Lets Do Something About Title IX
This should have been a "feel good" story; former pro football player returns to his home town and raises money for the team he played for as a boy. However, the money he helped to raise has caused problems with Title IX, the federal law that requires equality between boys and girls sports.
Title IX, of course, has helped to screw up college sports by forcing numerous schools to cancel men's sports such as wrestling and gymnastics in order to keep the numbers of men and women athletes "equal". According to CBS News:
Colleges have cut hundreds of wrestling teams, along with dozens of men's gymnastics, tennis and track and field teams. Men's swimming is also taking a bath. Remember Olympic gold medallist Greg Louganis? He polished his art on the University of Miami's championship swimming and diving team. That team no longer exists. . . .
These wrestlers and gymnasts all had their teams eliminated: Jason Lewis and Nate Dotson were gymnasts at Michigan State, Brock Warder used to wrestle at Marquette University, and Colin Robertson was on the wrestling team at Utah's Brigham Young.
“Instead of adding a new women's sport, they dropped ours,” says Warder.
“Twenty-three years ago, there was 107 men's gymnastic teams in this nation,” says Lewis. Now there are 20 teams left.

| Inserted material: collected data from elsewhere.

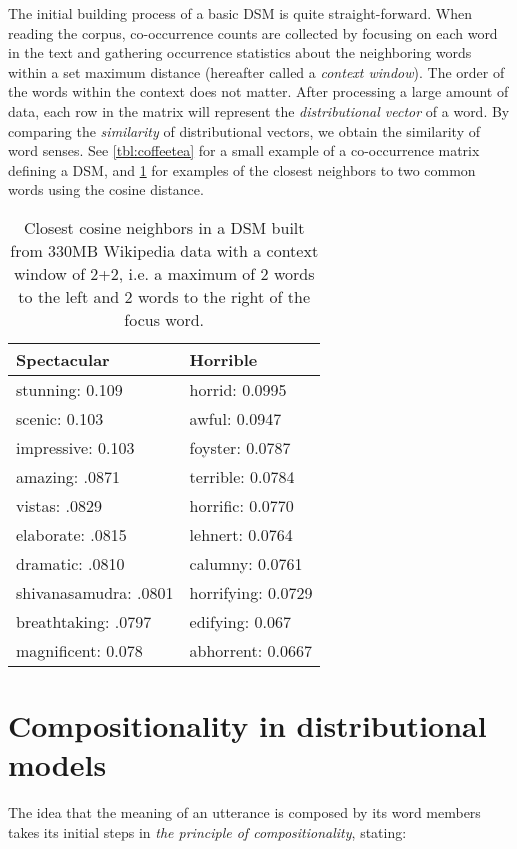 The initial building process of a basic DSM is quite straight-forward. When reading the corpus, co-occurrence counts are collected by focusing on each word in the text and gathering occurrence statistics about the neighboring words within a set maximum distance (hereafter called a \emph{context window}). The order of the words within the context does not matter. After processing a large amount of data, each row in the matrix will represent the \emph{distributional vector} of a word. By comparing the \emph{similarity} of distributional vectors, we obtain the similarity of word senses. See \cref{tbl:coffeetea} for a small example of a co-occurrence matrix defining a DSM, and \cref{tbl:neighbors} for examples of the closest neighbors to two common words using the cosine distance.

\begin{table}[H]
\centering
\begin{tabular}{ll}
\toprule
Spectacular           & Horrible           \\
\hline
stunning: 0.109       & horrid: 0.0995     \\
scenic: 0.103         & awful: 0.0947      \\
impressive: 0.103     & foyster: 0.0787    \\
amazing: .0871        & terrible: 0.0784   \\
vistas: .0829         & horrific: 0.0770   \\
elaborate: .0815      & lehnert: 0.0764    \\
dramatic: .0810       & calumny: 0.0761    \\
shivanasamudra: .0801 & horrifying: 0.0729 \\
breathtaking: .0797   & edifying: 0.067    \\
magnificent: 0.078    & abhorrent: 0.0667  \\
\bottomrule
\end{tabular}
\caption{Closest cosine neighbors in a DSM built from 330MB Wikipedia data with a context window of 2+2, i.e. a maximum of 2 words to the left and 2 words to the right of the focus word.}
\label{tbl:neighbors}
\end{table}


\section{Compositionality in distributional models}
\label{background-compositionality}

The idea that the meaning of an utterance is composed by its word members takes its initial steps in \emph{the principle of compositionality}, stating:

Now the federal regulators are expanding their reach to high schools, questioning whether money is spent equally on boys and girls teams. Apparently this includes money raised by boosters and volunteers. As one Title IX advocate puts it:
"You better make sure boys and girls are treated equally," said Donna Lopiano, executive director of the Women's Sports Foundation, based in Nassau County, N.Y. "If the booster club wants to give the boys chinchilla warm-ups, then the girls get chinchilla warm-ups, too."
Personally (and I speak as the father of two daughters, and as assistant coach of the under eight "Soccer Rockers") if the parents of the girls team want chinchilla warm ups for their kids they can get off their ass and raise the money for them.
More importantly, active application of Title IX to high schools will be an enormous expansion of federal regulatory power. Its guiding premise is that girls and boys have an equal interest in sports, which simply isn't true. And it is based on the notion that federal regulators have to tell local schools how to allocate money and sports opportunities because the parents don't know what's best for their kids.
Personally, I am not sure what the point of having a republican president and republican majorities in both houses of congress is if they can't stop this sort of nonsense.
And over half-a-year later - and still nothing is being done.